Apfel et al.  defined the use of opioids as one of the four major risk factors for the occurrence of PONV. In fact, it is reported that the use of fentanyl in an ambulatory surgery setting increases PONV and delays post anesthesia recovery . Because the opioid remifentanil is known for its extremely short half-life , it is reasonable to assume that its use would be associated with reduced opioid-related side-effects, such as PONV. However, a recent meta-analysis demonstrated that remifentanil is associated with a faster recovery from anesthesia and more frequent postoperative analgesic requirement with no overall impact on PONV compared to opioids, such as fentanyl, alfentanil, or sufentanil used in general anesthesia, and that it is concluded that remifentanil does not seem to offer any advantage for lengthy, major interventions, but may be useful for selected patients . We demonstrated that the use of remifentanil does not exacerbate the incidence and severity of PONV, nor does it facilitate postoperative analgesic requirement in an ambulatory anesthesia setting. This is different from the result of the meta-analysis, which compares the impact of remifentanil to that of longer-acting opioids, such as fentanyl, alfentanil, or sufentanil . The disadvantage of opioid-free anesthesia could be intraoperative instability to surgical insults. In fact, it was observed that administration of remifentanil reduced body movement of patietns in response to surgical manipulation in this study (data not shown). A peripheral nerve block and infiltration of local anesthesia were performed in patients along with general anesthesia. Use of NSAIDs was also encouraged along with anesthesia.
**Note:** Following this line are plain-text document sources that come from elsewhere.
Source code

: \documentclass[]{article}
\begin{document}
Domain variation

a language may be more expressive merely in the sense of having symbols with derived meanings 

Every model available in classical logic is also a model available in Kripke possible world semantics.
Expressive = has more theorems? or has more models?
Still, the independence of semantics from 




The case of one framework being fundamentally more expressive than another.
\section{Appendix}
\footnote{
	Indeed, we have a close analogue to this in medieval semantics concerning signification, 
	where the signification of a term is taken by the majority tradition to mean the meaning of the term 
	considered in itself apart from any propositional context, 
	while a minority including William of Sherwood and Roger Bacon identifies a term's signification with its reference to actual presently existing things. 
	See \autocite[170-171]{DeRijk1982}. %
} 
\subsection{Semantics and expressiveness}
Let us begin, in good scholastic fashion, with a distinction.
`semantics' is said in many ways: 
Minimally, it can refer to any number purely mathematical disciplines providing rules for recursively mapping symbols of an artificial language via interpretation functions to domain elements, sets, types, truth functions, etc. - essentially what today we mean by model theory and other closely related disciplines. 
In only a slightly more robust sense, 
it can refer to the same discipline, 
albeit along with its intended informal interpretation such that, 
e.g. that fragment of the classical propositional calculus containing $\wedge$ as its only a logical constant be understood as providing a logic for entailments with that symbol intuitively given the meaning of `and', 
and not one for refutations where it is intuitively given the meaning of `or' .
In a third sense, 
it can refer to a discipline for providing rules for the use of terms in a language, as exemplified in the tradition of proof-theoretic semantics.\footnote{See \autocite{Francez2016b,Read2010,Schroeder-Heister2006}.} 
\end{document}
Combined with the effective and reasonable pain management, good control of postoperative analgesia can be achieved with remifentanil in the ambulatory surgery setting, even though it is an ultra short-acting opioid agonist .
One of the weak points of this study is that there are significant differences in intraoperative sevoflurane use between the RF and non RF groups. The rate of sevoflurane usage was lower in the RF group compared to the non RF group (Table 1). Because sevoflurane is reported to induce PONV and propofol is reported to reduce PONV [1,2], theoretically, there was a possibility that sevoflurane induced PONV in the non RF group or that propofol used in the non-sevoflurane group prevented PONV in the RF group. However, our subanalysis demonstrated that use of sevoflurane did not affect the incidence of PONV or usage of antiemetics at least statistically significantly, as described in the result section. Thus, choice of anesthetics does not affect the incidence or severity of PONV under the use of remifentanil at least in this study. The other point is the discrepancy of durations of anesthesia and surgery. However, results in Table 5 demonstrates that there are no significant difference of duration of either anesthesia or surgery in patients with PONV. Thus, duration of either anesthesia or surgery might not affect the incident of PONV in this study.
In conclusion, remifentanil does not increase the frequency of PONV or the use of postoperative analgesics in an ambulatory surgery setting. Thus, remifentanil is a safe and beneficial drug with regard to the occurrence and severity of PONV for ambulatory anesthesia.
We are grateful to Dr. Tomoharu Tanaka at Kyoto University Hospital for useful discussions.